• What you need to do: Go over the entries and report the lines where the word "pull" occurs.

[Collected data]
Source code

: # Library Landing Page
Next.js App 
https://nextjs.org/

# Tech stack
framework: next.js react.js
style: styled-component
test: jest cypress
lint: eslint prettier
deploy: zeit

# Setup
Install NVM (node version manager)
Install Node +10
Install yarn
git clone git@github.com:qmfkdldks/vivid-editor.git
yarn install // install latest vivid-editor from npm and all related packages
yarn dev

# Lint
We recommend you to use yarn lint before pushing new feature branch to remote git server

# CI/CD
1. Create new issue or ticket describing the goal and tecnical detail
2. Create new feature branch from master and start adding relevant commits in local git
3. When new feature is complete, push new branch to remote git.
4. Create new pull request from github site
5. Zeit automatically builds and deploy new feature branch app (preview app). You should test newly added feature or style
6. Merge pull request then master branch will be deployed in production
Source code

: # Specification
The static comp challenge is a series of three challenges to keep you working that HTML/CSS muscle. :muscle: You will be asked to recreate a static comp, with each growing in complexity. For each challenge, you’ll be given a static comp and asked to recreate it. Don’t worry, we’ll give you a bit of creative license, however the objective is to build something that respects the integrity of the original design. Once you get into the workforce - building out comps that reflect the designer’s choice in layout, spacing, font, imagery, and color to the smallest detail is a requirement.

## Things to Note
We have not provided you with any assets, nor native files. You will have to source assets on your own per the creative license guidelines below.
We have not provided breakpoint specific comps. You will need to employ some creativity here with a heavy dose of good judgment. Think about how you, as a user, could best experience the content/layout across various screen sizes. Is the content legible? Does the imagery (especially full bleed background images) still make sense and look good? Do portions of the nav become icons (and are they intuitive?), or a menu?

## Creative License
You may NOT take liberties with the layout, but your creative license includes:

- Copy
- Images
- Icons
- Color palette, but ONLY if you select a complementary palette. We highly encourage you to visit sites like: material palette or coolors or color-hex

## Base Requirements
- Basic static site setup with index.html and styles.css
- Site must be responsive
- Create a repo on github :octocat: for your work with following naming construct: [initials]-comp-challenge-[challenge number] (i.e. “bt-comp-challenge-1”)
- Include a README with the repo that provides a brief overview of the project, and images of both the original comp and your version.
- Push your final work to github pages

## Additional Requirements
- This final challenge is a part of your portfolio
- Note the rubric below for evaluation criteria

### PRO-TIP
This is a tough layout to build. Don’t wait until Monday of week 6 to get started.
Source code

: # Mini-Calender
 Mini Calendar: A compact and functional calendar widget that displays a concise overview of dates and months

• Response to the task:
4. Create new pull request from github site
6. Merge pull request then master branch will be deployed in production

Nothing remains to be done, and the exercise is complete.